Number of code units in s2 or -1 if s2 is null-terminated.

s2_attr in

Attributes of s2.

result out

Set to true if s1 and s2 are canonically equivalent; else false.

Return Value 🔗

UNI_OK

If the string was normalized successfully.

UNI_BAD_OPERATION

If s1 or s2 are null, if s1_len or s2_len are negative, or if result is null.

UNI_BAD_ENCODING

If s1 or s2 is not well-formed (checks are omitted if the corresponding uniattr has UNI_TRUST).

UNI_NO_MEMORY

If dynamic memory allocation failed.

Discussion 🔗

This function checks if s1 and s2 are canonically equivalent. That is, it checks if the graphemes of both strings are the same. The behavior of this function is identical to calling uni_norm with UNI_NFD on both strings followed by a code point comparison.

The implementation is optimized for normalizing the strings incrementally while simultaneously comparing them. This is a more optimal approach when it’s unknown whether input strings are normalized or not. If it’s known in advance that the strings are both normalized, then they can be compared directly with memcmp or strcmp.

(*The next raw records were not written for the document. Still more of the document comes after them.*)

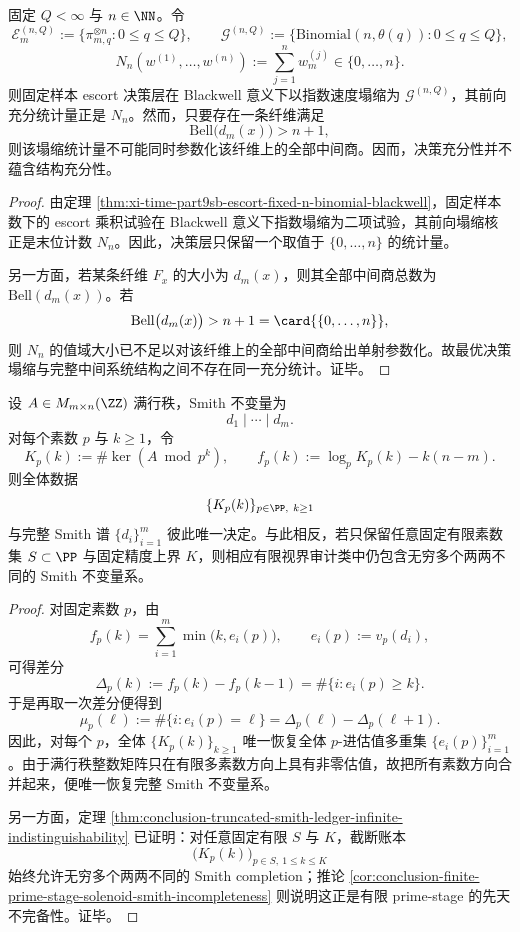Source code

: \begin{theorem}\label{thm:conclusion-blackwell-collapse-vs-intermediate-system-explosion}
固定 \(Q<\infty\) 与 \(n\in\NN\)。令
\[
\mathcal E_m^{(n,Q)}:=\{\pi_{m,q}^{\otimes n}:0\le q\le Q\},
\qquad
\mathcal G^{(n,Q)}:=\{\mathrm{Binomial}(n,\theta(q)):0\le q\le Q\},
\]
\[
N_n(w^{(1)},\dots,w^{(n)}):=\sum_{j=1}^{n}w_m^{(j)}\in\{0,\dots,n\}.
\]
则固定样本 escort 决策层在 Blackwell 意义下以指数速度塌缩为 \(\mathcal G^{(n,Q)}\)，其前向充分统计量正是 \(N_n\)。然而，只要存在一条纤维满足
\[
\mathrm{Bell}\bigl(d_m(x)\bigr)>n+1,
\]
则该塌缩统计量不可能同时参数化该纤维上的全部中间商。因而，决策充分性并不蕴含结构充分性。
\end{theorem}
\begin{proof}
由定理 \ref{thm:xi-time-part9sb-escort-fixed-n-binomial-blackwell}，固定样本数下的 escort 乘积试验在 Blackwell 意义下指数塌缩为二项试验，其前向塌缩核正是末位计数 \(N_n\)。因此，决策层只保留一个取值于 \(\{0,\dots,n\}\) 的统计量。

另一方面，若某条纤维 \(F_x\) 的大小为 \(d_m(x)\)，则其全部中间商总数为 \(\mathrm{Bell}(d_m(x))\)。若
\[
\mathrm{Bell}\bigl(d_m(x)\bigr)>n+1=\card{\{0,\dots,n\}},
\]
则 \(N_n\) 的值域大小已不足以对该纤维上的全部中间商给出单射参数化。故最优决策塌缩与完整中间系统结构之间不存在同一充分统计。证毕。
\end{proof}

\begin{theorem}\label{thm:conclusion-smith-audit-completeness-requires-cofinal-prime-and-depth}
设 \(A\in M_{m\times n}(\ZZ)\) 满行秩，Smith 不变量为
\[
d_1\mid\cdots\mid d_m.
\]
对每个素数 \(p\) 与 \(k\ge 1\)，令
\[
K_p(k):=\#\ker(A\bmod p^k),
\qquad
f_p(k):=\log_pK_p(k)-k(n-m).
\]
则全体数据
\[
\{K_p(k)\}_{p\in\PP,\ k\ge 1}
\]
与完整 Smith 谱 \(\{d_i\}_{i=1}^{m}\) 彼此唯一决定。与此相反，若只保留任意固定有限素数集 \(S\subset\PP\) 与固定精度上界 \(K\)，则相应有限视界审计类中仍包含无穷多个两两不同的 Smith 不变量系。
\end{theorem}
\begin{proof}
对固定素数 \(p\)，由
\[
f_p(k)=\sum_{i=1}^{m}\min\bigl(k,e_i(p)\bigr),
\qquad
e_i(p):=v_p(d_i),
\]
可得差分
\[
\Delta_p(k):=f_p(k)-f_p(k-1)=\#\{i:e_i(p)\ge k\}.
\]
于是再取一次差分便得到
\[
\mu_p(\ell):=\#\{i:e_i(p)=\ell\}
=
\Delta_p(\ell)-\Delta_p(\ell+1).
\]
因此，对每个 \(p\)，全体 \(\{K_p(k)\}_{k\ge 1}\) 唯一恢复全体 \(p\)-进估值多重集 \(\{e_i(p)\}_{i=1}^{m}\)。由于满行秩整数矩阵只在有限多素数方向上具有非零估值，故把所有素数方向合并起来，便唯一恢复完整 Smith 不变量系。

另一方面，定理 \ref{thm:conclusion-truncated-smith-ledger-infinite-indistinguishability} 已证明：对任意固定有限 \(S\) 与 \(K\)，截断账本
\[
\bigl(K_p(k)\bigr)_{p\in S,\ 1\le k\le K}
\]
始终允许无穷多个两两不同的 Smith completion；推论 \ref{cor:conclusion-finite-prime-stage-solenoid-smith-incompleteness} 则说明这正是有限 prime-stage 的先天不完备性。证毕。
\end{proof}

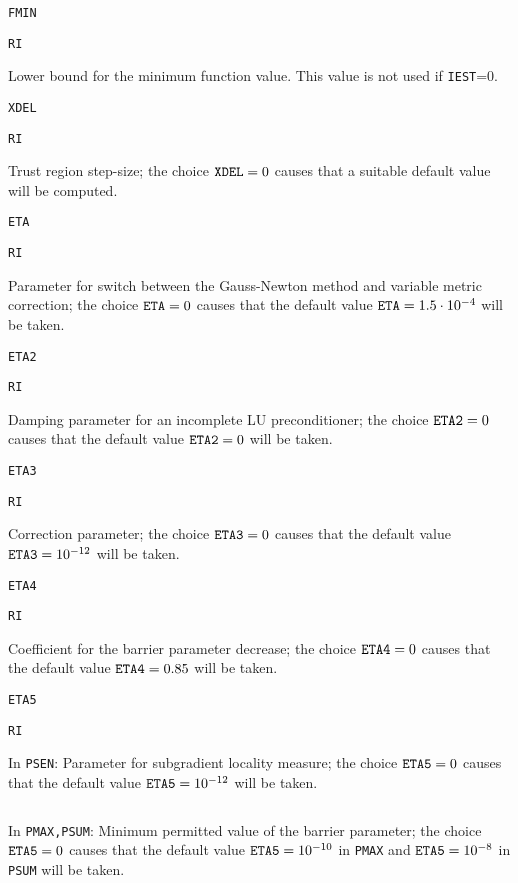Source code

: \documentclass{esub2acm}
\begin{document}
\noindent\parbox{20mm}{\tt FMIN}\parbox{10mm}{\tt RI}\parbox[t]{125mm}{
  Lower bound for the minimum function value. This value is not used if
  {\tt IEST}=0.}
  \par\vspace{2mm}
\noindent\parbox{20mm}{\tt XDEL}\parbox{10mm}{\tt RI}\parbox[t]{125mm}{
  Trust region step-size; the choice ${\tt XDEL}=0$ causes that a suitable default
  value will be computed.}
  \par\vspace{2mm}
\noindent\parbox{20mm}{\tt ETA}\parbox{10mm}{\tt RI}\parbox[t]{125mm}{
  Parameter for switch between the Gauss-Newton method and variable metric
  correction; the choice ${\tt ETA}=0$ causes that the default value
  ${\tt ETA}=1.5 \cdot 10^{-4}$ will be taken.}
  \par\vspace{2mm}
\noindent\parbox{20mm}{\tt ETA2}\parbox{10mm}{\tt RI}\parbox[t]{125mm}{
  Damping parameter for an incomplete LU preconditioner; the choice
  ${\tt ETA2}=0$ causes that the default value ${\tt ETA2}=0$ will be taken.}
  \par\vspace{2mm}
\noindent\parbox{20mm}{\tt ETA3}\parbox{10mm}{\tt RI}\parbox[t]{125mm}{
  Correction parameter; the choice ${\tt ETA3}=0$ causes that the default value
  ${\tt ETA3}=10^{-12}$ will be taken.}
  \par\vspace{2mm}
\noindent\parbox{20mm}{\tt ETA4}\parbox{10mm}{\tt RI}\parbox[t]{125mm}{
  Coefficient for the barrier parameter decrease; the choice ${\tt ETA4}=0$ causes
  that the default value ${\tt ETA4}=0.85$ will be taken.}
  \par\vspace{2mm}
\noindent\parbox{20mm}{\tt ETA5}\parbox{10mm}{\tt RI}\parbox[t]{125mm}{
  In {\tt PSEN}: Parameter for subgradient locality measure; the choice
  ${\tt ETA5}=0$ causes that the default value ${\tt ETA5}=10^{-12}$ will be taken.}
  \par\vspace{1mm}
\noindent \parbox{30mm}{$\;$}\parbox[t]{125mm}{In {\tt PMAX,PSUM}: Minimum
  permitted value of the barrier parameter; the choice ${\tt ETA5}=0$ causes that
  the default value ${\tt ETA5}=10^{-10}$ in {\tt PMAX} and ${\tt ETA5}=10^{-8}$
  in {\tt PSUM} will be taken.}
  \par

\vspace{3mm}
\end{document}
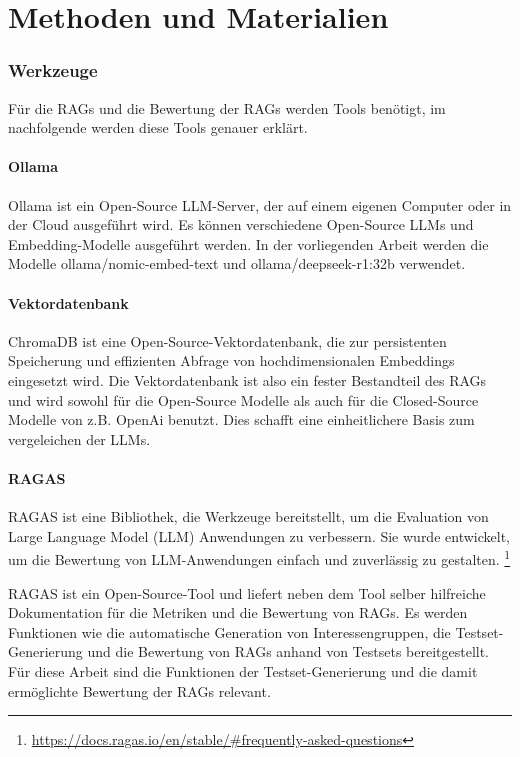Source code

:\chapter{Methoden und Materialien}

\subsection{Werkzeuge}

Für die RAGs und die Bewertung der RAGs werden Tools benötigt, im nachfolgende werden diese Tools genauer erklärt.

\subsubsection{Ollama}
Ollama ist ein Open-Source LLM-Server, der auf einem eigenen Computer oder in der Cloud ausgeführt wird.
Es können verschiedene Open-Source LLMs und Embedding-Modelle ausgeführt werden. In der vorliegenden Arbeit werden die Modelle ollama/nomic-embed-text und ollama/deepseek-r1:32b verwendet.

\subsubsection{Vektordatenbank}
ChromaDB ist eine Open-Source-Vektordatenbank, die zur persistenten Speicherung und effizienten Abfrage von hochdimensionalen Embeddings eingesetzt wird.
Die Vektordatenbank ist also ein fester Bestandteil des RAGs und wird sowohl für die Open-Source Modelle als auch für die Closed-Source Modelle von z.B. OpenAi benutzt. Dies schafft eine einheitlichere Basis zum vergeleichen der LLMs.

\subsubsection{RAGAS}
RAGAS ist eine Bibliothek, die Werkzeuge bereitstellt, um die Evaluation von Large Language Model (LLM) Anwendungen zu verbessern.
Sie wurde entwickelt, um die Bewertung von LLM-Anwendungen einfach und zuverlässig zu gestalten.
\footnote{\url{https://docs.ragas.io/en/stable/\#frequently-asked-questions}}

RAGAS ist ein Open-Source-Tool und liefert neben dem Tool selber hilfreiche Dokumentation für die Metriken und die Bewertung von RAGs.
Es werden Funktionen wie die automatische Generation von Interessengruppen, die Testset-Generierung und die Bewertung von RAGs anhand von Testsets bereitgestellt.
Für diese Arbeit sind die Funktionen der Testset-Generierung und die damit ermöglichte Bewertung der RAGs relevant.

The implementation strives to be highly performant and avoid dynamic memory allocation when possible. Typically, memory allocation will only be performed for unnaturally long combining character sequences, like Zalgo text. It’s rare for real-world text to trigger memory allocation.

Examples 🔗

This example compares two strings for canonical equivalence. Conceptually, the implementation normalizes both strings, performs the comparison, and reports the result. This approach is recommended when strings are compared for one-off equality. If strings are compared repeatedly, then it’s recommended to normalize them with uni_norm and cache the result for the comparisons.

#include <unicorn.h>
#include <stdio.h>
#include <stdbool.h>

int main(void)
{
    const char *s1 = u8"ma\u0301scara"; // 'a' + U+0301 = á (decomposed)
    const char *s2 = u8"m\u00E1scara";  //       U+00E1 = á (precomposed)
    bool is_equal;

    if (uni_normcmp(s1, -1, UNI_UTF8,
                    s2, -1, UNI_UTF8, &is_equal) != UNI_OK)
    {
        puts("failed to normalize and compare strings");
        return 1;
    }

    printf("%s", is_equal ? "equal" : "not equal");
    return 0;
}